E’ ormai risaputo che Thomas abbia passato mesi ad ascoltare musica commerciale trasmessa dalle stazioni radio americane, per cercare di trovarne il significato e la veridicità (non è quindi un caso che il brano di apertura s’intitoli appunto “What I Heard on the Pop Radio”). Il passo successivo è stato quello di interpretare ed immaginare un nuovo modello di musica che sapesse di “popolare”. Chiaro, chi esprime questi concetti è il leader di un gruppo che è anche un’icona dell’Avant Gard Punk. Quello che si ascolta in questo album è quindi qualcosa di innovativo.
Gravi problemi di salute avevano costretto Thomas a sospendere, nel 2017, il tour promozionale di ’20 Years In A Montana Missile Silo” e dopo un periodo di cure e ricoveri aveva impostato i dieci brani dell’album, in poco più di un mese, avvalendosi della fedele fisarmonica, synth e batteria elettronica. Successivamente si è aggiunto il lavoro di Keith Molinè (chitarra che trova il suo spazio in “Flicking Cigarettes at the Sun”), P.O. Jorgens (batteria e percussioni), Michele Temple (basso, cupo e pulsante in “Flicking Cigarettes at the Sun”, sincopato ed elegante in “The Road Ahed”), Darryl Boon (clarinetto, particolarmente efficace e calzante in “Who Stole the Signpost” e fondamentale in “Marlowe”) a cui si deve sommare il potente contributo della sezione elettronica con Gagarin e Wheeler che con la drum machine e synth analogici hanno dirottato i suoni della band verso un inaspettato tappeto elettronico di suoni spesso incorporei ed astrusi. La voce di Thomas è narrante, spesso arrogante e provocatoria, indisponente (come nella ballata macabra Marlowe), il tutto nell’ormai noto stile dell’omone di Cleveland.
Come spesso i Pere Ubu ci hanno abituato, la loro musica sborda volentieri dagli spazi limitati dall’armonia e dalla melodia. Armonia e melodia che sono fondamentali nella musica pop ma che Thomas stravolge come sua consuetudine, portandoci in atmosfere a dir poco disorientanti e confuse. Lo stesso Thomas però asserisce: ““…ma qui la musica pop è come dovrebbe suonare“. Una sentenza che merita un po’ d’attenzione. Torniamo indietro nel tempo, nel 1975 quando i Pere Ubu autoprodussero il loro primo singolo, un 45 giri il cui lato A “30 Seconds Over Tokio”, fu un brano che sconvolse tutti i canoni della struttura canzone.
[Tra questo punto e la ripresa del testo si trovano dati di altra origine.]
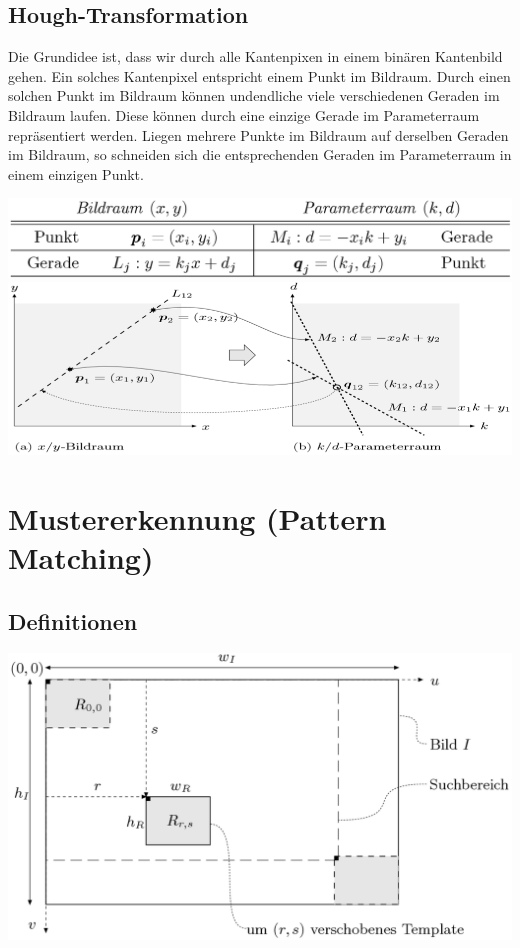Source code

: \documentclass[10pt]{article}
\begin{document}
\subsection{Hough-Transformation}
Die Grundidee ist, dass wir durch alle Kantenpixen in einem binären Kantenbild gehen. Ein solches Kantenpixel entspricht einem Punkt im Bildraum. Durch einen solchen Punkt im Bildraum können undendliche viele verschiedenen Geraden im Bildraum laufen. Diese können durch eine einzige Gerade im Parameterraum repräsentiert werden. Liegen mehrere Punkte im Bildraum auf derselben Geraden im Bildraum, so schneiden sich die entsprechenden Geraden im Parameterraum in einem einzigen Punkt.
\begin{center}
	\includegraphics[scale=0.25]{ht-geraden.png} \\
	\includegraphics[scale=0.25]{ht-geraden-2.png}
\end{center}

\pagebreak
\section{Mustererkennung (Pattern Matching)}

\subsection{Definitionen}
\begin{center}
	\includegraphics[scale=0.3]{pm-definitionen.png}
\end{center}
\end{document}
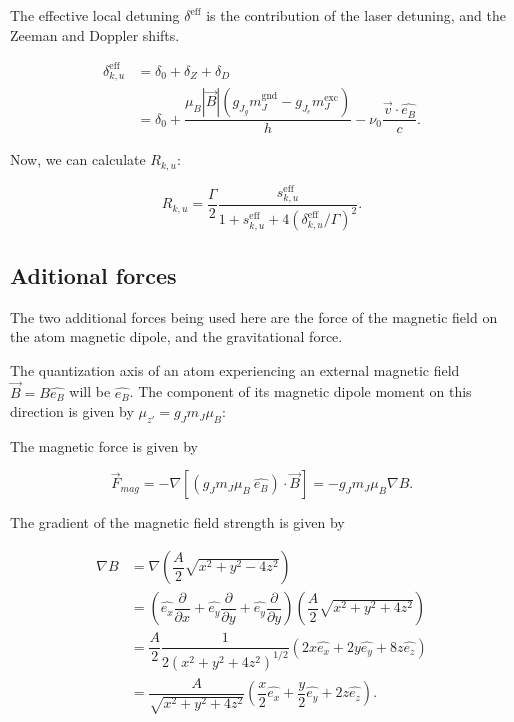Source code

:\documentclass[12pt,a4paper,twoside]{article}
\begin{document}
The effective local detuning $\delta^{\mathrm{eff}}$ is the contribution of the laser detuning, and the Zeeman and Doppler shifts.

\begin{align}
	\delta_{k,u}^{\mathrm{eff}} &= \delta_0 + \delta_Z + \delta_D \nonumber
	\\
	&= \delta_0 +
	\dfrac{\mu_B \left|\vec{B}\right| (g_{J_g} m_J^{\mathrm{gnd}} - g_{J_e} m_J^{\mathrm{exc}})}{h}
	- \nu_0\dfrac{\vec{v}\cdot{\hat{e_B}}}{c}.
	\label{eq.effdetuning}
\end{align}


Now, we can calculate $R_{k,u}$:

\begin{equation}
	R_{k,u} = \dfrac{\Gamma}{2}\dfrac{s_{k,u}^{\mathrm{eff}}}{1 + s_{k,u}^{\mathrm{eff}} + 4\left(\delta_{k,u}^{\mathrm{eff}} / \Gamma \right)^2}.
	\label{eq.scattrate}
\end{equation}


\subsection{Aditional forces}

The two additional forces being used here are the force of the magnetic field on the atom magnetic dipole, and the gravitational force.

The quantization axis of an atom experiencing an external magnetic field $\vec{B} = B\hat{e_B}$ will be $\hat{e_B}$. The component of its magnetic dipole moment on this direction is given by $\mu_{z'} = g_J m_J \mu_B$:

The magnetic force is given by \cite{berglund2008narrow}

\begin{equation}
	\vec{F}_{mag} = -\nabla \left[ \left(g_J m_J \mu_B\ \hat{e_B}\right) \cdot\vec{B} \right] = - g_J m_J \mu_B \nabla B.
\end{equation}

\noindent
The gradient of the magnetic field strength is given by

\begin{align}
	\nabla B &= \nabla \left( \dfrac{A}{2}\sqrt{x^2 + y^2 - 4z^2} \right) \nonumber \\
	&= \left( \hat{e_x}\dfrac{\partial}{\partial x} + \hat{e_y}\dfrac{\partial}{\partial y} + \hat{e_y}\dfrac{\partial}{\partial y} \right) \left( \dfrac{A}{2}\sqrt{x^2 + y^2 + 4z^2} \right) \nonumber \\
	&= \dfrac{A}{2} \dfrac{1}{2\left( x^2 + y^2 + 4z^2 \right)^{1/2}} \left( 2x\hat{e_x} + 2y\hat{e_y} + 8z\hat{e_z}\right) \nonumber \\
	& = \dfrac{A}{\sqrt{x^2 + y^2 + 4z^2}} \left( \dfrac{x}{2}\hat{e_x} + \dfrac{y}{2}\hat{e_y} + 2z\hat{e_z}\right).
\end{align}
\end{document}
La loro fu una rivoluzione che partì dalla impoverita Cleveland e produsse un genere che poi venne definito “New Wave”. Più di quattro decadi sono passate dal loro debutto e Thomas, con questo album, indica la via per come la musica pop dovrebbe suonare. Non credo che i fan di Ariana Grande o Justin Bieber siano in grado di apprezzarlo e riempire gli stadi dove i Pere Ubu, sull’onda dell’improbabile grande successo di “The Long Goodbye” andranno ad esibirsi. Resta però un dubbio: la band partirà presto per un tour”…vuoi vedere che quel mattacchione di Thomas ci ripensa e trova il modo di sconvolgere, che ne so, la musica jazz o, cosa più auspicabile, iniziare una nuova era per la New Wave del Rock?